A finite difference time domain (FDTD) electromagnetic simulator

16 releases

0.0.15 Jan 21, 2024
0.0.14 Sep 10, 2023
0.0.13 Dec 13, 2022
0.0.12 Aug 14, 2022
0.0.1 May 9, 2020

#7 in Simulation

Download history 14/week @ 2024-01-18 80/week @ 2024-02-22 80/week @ 2024-02-29

160 downloads per month

GPL-3.0 license

31KB
329 lines

Audit CI Release

rems (Rust ElectroMagnetic Simulator) is a Finite Difference Time Domain (FDTD) simulator written in Rust.
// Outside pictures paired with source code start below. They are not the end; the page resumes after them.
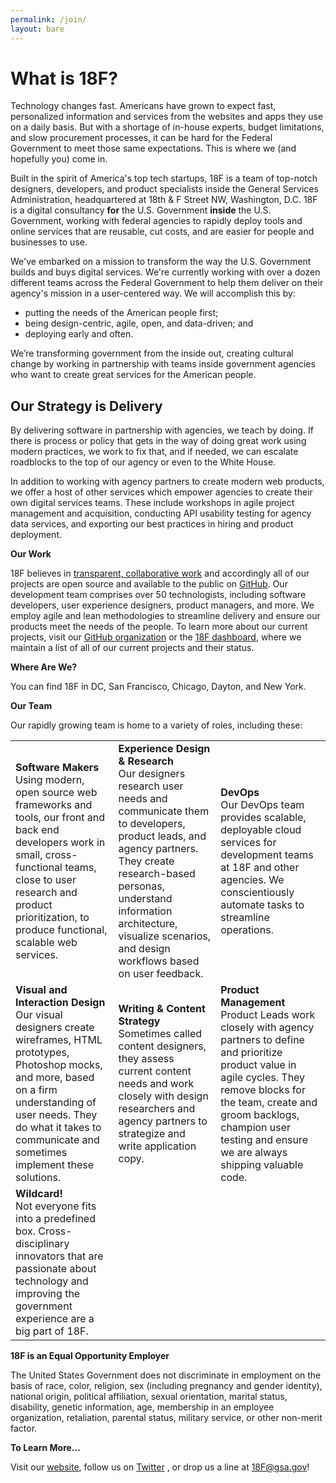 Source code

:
 ```yaml
---
permalink: /join/
layout: bare
---
```


What is 18F?
============


Technology changes fast. Americans have grown to expect fast, personalized information and services from the websites and apps they use on a daily basis. But with a shortage of in-house experts, budget limitations, and slow procurement processes, it can be hard for the Federal Government to meet those same expectations. This is where we (and hopefully you) come in.

Built in the spirit of America's top tech startups, 18F is a team of top-notch designers, developers, and product specialists inside the General Services Administration, headquartered at 18th & F Street NW, Washington, D.C. 18F is a digital consultancy **for** the U.S. Government **inside** the U.S. Government, working with federal agencies to rapidly deploy tools and online services that are reusable, cut costs, and are easier for people and businesses to use.

We've embarked on a mission to transform the way the U.S. Government builds and buys digital services. We're currently working with over a dozen different teams across the Federal Government to help them deliver on their agency's mission in a user-centered way. We will accomplish this by:

* putting the needs of the American people first;
* being design-centric, agile, open, and data-driven; and
* deploying early and often.


We’re transforming government from the inside out, creating cultural change by working in partnership with teams inside government agencies who want to create great services for the American people. 

## Our Strategy is Delivery

By delivering software in partnership with agencies, we teach by doing.  If there is process or policy that gets in the way of doing great work using modern practices, we work to fix that, and if needed, we can escalate roadblocks to the top of our agency or even to the White House.  

In addition to working with agency partners to create modern web products, we offer a host of other services which empower agencies to create their own digital services teams. These include workshops in agile project management and acquisition, conducting API usability testing for agency data services, and exporting our best practices in hiring and product deployment. 

	

**Our Work**

18F believes in [transparent, collaborative work](http://18fblog.tumblr.com/post/93415834296/working-in-public-from-day-1) and accordingly all of our projects are open source and available to the public on [GitHub](https://github.com/18F). Our development team comprises over 50 technologists, including software developers, user experience designers, product managers, and more. We employ agile and lean methodologies to streamline delivery and ensure our products meet the needs of the people. To learn more about our current projects, visit our [GitHub organization](https://github.com/18F) or the [18F dashboard](http://18f.gsa.gov/dashboard), where we maintain a list of all of our current projects and their status.  

**Where Are We?**

You can find 18F  in DC, San Francisco, Chicago, Dayton, and New York.

<Neat map graphic like on our DC whiteboard goes here>

**Our Team**

Our rapidly growing team is home to a variety of roles, including these:  

<table>
  <tr>
    <td> 
      <b>Software Makers</b>
        <br>Using modern, open source web frameworks and tools, our front and back end developers work in small, cross-functional teams, close to user research and product prioritization, to produce functional, scalable web services. 
    </td>
    <td> 
      <b>Experience Design & Research</b>
        <br>Our designers research user needs and communicate them to  developers, product leads, and agency partners. They create research-based personas, understand information architecture, visualize scenarios, and design workflows based on user feedback. 
    </td>
    <td> 
      <b>DevOps</b> 
        <br>Our DevOps team provides scalable, deployable cloud services for development teams at 18F and other agencies.  We conscientiously automate tasks to streamline operations.</td>
  </tr>
  <tr>
    <td> 
      <b>Visual and Interaction Design</b>
        <br>Our visual designers create wireframes, HTML prototypes, Photoshop mocks, and more, based on a firm understanding of user needs. They do what it takes to communicate and sometimes implement these solutions. 
    </td>
    <td> 
      <b>Writing & Content Strategy</b>
        <br>Sometimes called content designers, they assess current content needs and work closely with design researchers and  agency partners to strategize and write application copy.
    </td>
    <td> 
      <b>Product Management</b>
        <br>Product Leads work closely with agency partners to define and prioritize product value in agile cycles. They remove blocks for the team, create and groom backlogs, champion user testing and ensure we are always shipping valuable code.
    </td>
  </tr>
  <tr>
    <td> 
      <b>Wildcard!</b>
        <br>Not everyone fits into a predefined box. Cross-disciplinary innovators that are passionate about technology and improving the government experience are a big part of 18F.
    </td>
  </tr>
</table>


**18F is an Equal Opportunity Employer**

The United States Government does not discriminate in employment on the basis of race, color, religion, sex (including pregnancy and gender identity), national origin, political affiliation, sexual orientation, marital status, disability, genetic information, age, membership in an employee organization, retaliation, parental status, military service, or other non-merit factor.

**To Learn More...**

Visit our [website](https://18f.gsa.gov/), follow us on [Twitter](https://twitter.com/18f) , or drop us a line at [18F@gsa.gov](mailto:18F@gsa.gov)!

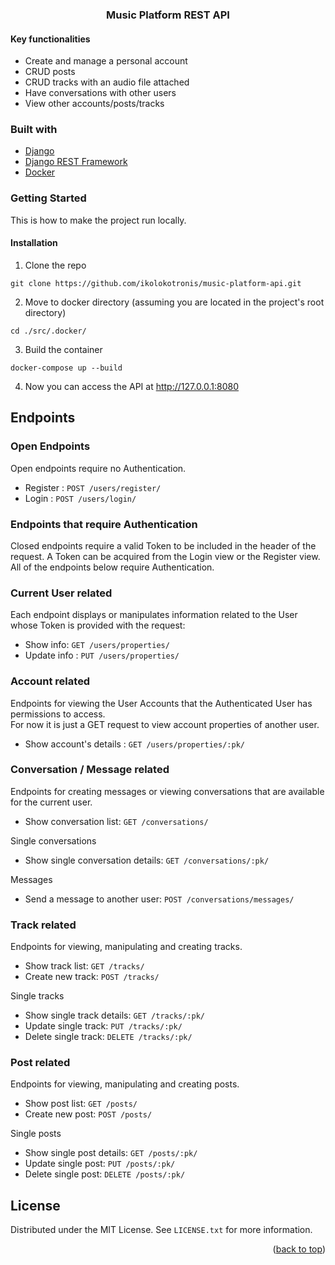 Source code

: <div id="top"></div>


<h3 align="center">Music Platform REST API</h3>

#### Key functionalities
* Create and manage a personal account
* CRUD posts 
* CRUD tracks with an audio file attached
* Have conversations with other users
* View other accounts/posts/tracks

### Built with

* [Django](https://www.djangoproject.com/)
* [Django REST Framework](https://www.django-rest-framework.org/)
* [Docker](https://www.docker.com/)


<!-- GETTING STARTED -->
### Getting Started

This is how to make the project run locally.

#### Installation

1. Clone the repo
  ```
  git clone https://github.com/ikolokotronis/music-platform-api.git
  ```
2. Move to docker directory (assuming you are located in the project's root directory)
  ```
  cd ./src/.docker/
  ```
3. Build the container
  ```
  docker-compose up --build
  ```
4. Now you can access the API at http://127.0.0.1:8080


<!-- ENDPOINTS -->
## Endpoints

### Open Endpoints

Open endpoints require no Authentication.

* Register : `POST /users/register/`
* Login : `POST /users/login/`

### Endpoints that require Authentication

Closed endpoints require a valid Token to be included in the header of the
request. A Token can be acquired from the Login view or the Register view.
All of the endpoints below require Authentication.

### Current User related

Each endpoint displays or manipulates information related to the User whose
Token is provided with the request:

* Show info: `GET /users/properties/`
* Update info : `PUT /users/properties/`

### Account related

Endpoints for viewing the User Accounts that the Authenticated User
has permissions to access.  
For now it is just a GET request to view account properties of another user.

* Show account's details : `GET /users/properties/:pk/`

### Conversation / Message related
Endpoints for creating messages or viewing conversations that are available for the current user.

* Show conversation list: `GET /conversations/`

Single conversations
* Show single conversation details: `GET /conversations/:pk/`

Messages
* Send a message to another user: `POST /conversations/messages/`

### Track related
Endpoints for viewing, manipulating and creating tracks.

* Show track list: `GET /tracks/`
* Create new track: `POST /tracks/`

Single tracks
* Show single track details: `GET /tracks/:pk/`
* Update single track: `PUT /tracks/:pk/`
* Delete single track: `DELETE /tracks/:pk/`

### Post related
Endpoints for viewing, manipulating and creating posts.

* Show post list: `GET /posts/`
* Create new post: `POST /posts/`

Single posts
* Show single post details: `GET /posts/:pk/`
* Update single post: `PUT /posts/:pk/`
* Delete single post: `DELETE /posts/:pk/`


<!-- LICENSE -->
## License

Distributed under the MIT License. See `LICENSE.txt` for more information.

<p align="right">(<a href="#top">back to top</a>)</p>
It is capable of generating animated graphs of your simulations, like this:

1D example simulation

Install

rems is available on crates.io. You can install rems by first installing ffmpeg, then installing Rust, and then using Rust's rustup tool to install Rust nightly, and then you can use cargo to install rems:

$ rustup install nightly
$ rustup override set nightly
# Be sure to read the output of this command and adjust your PATH as instructed.
$ cargo install rems

Quick start

To get started with a quick simulation, have a look at the examples/ folder. You will find two files in there. 1d_simulation.yml file is a simulation parameter file, and 1d_signal.py is a Python script that generates a signal in the format that rems expects. Install Python's bson library, run the signal generator file, and then run the simulation:

$ pip install bson
$ python3 examples/1d_signal.py
$ rems examples/1d_simulation.yml

This will generate a video file on your system called simulation.mp4 that will show you the signal propagating in space. Good job!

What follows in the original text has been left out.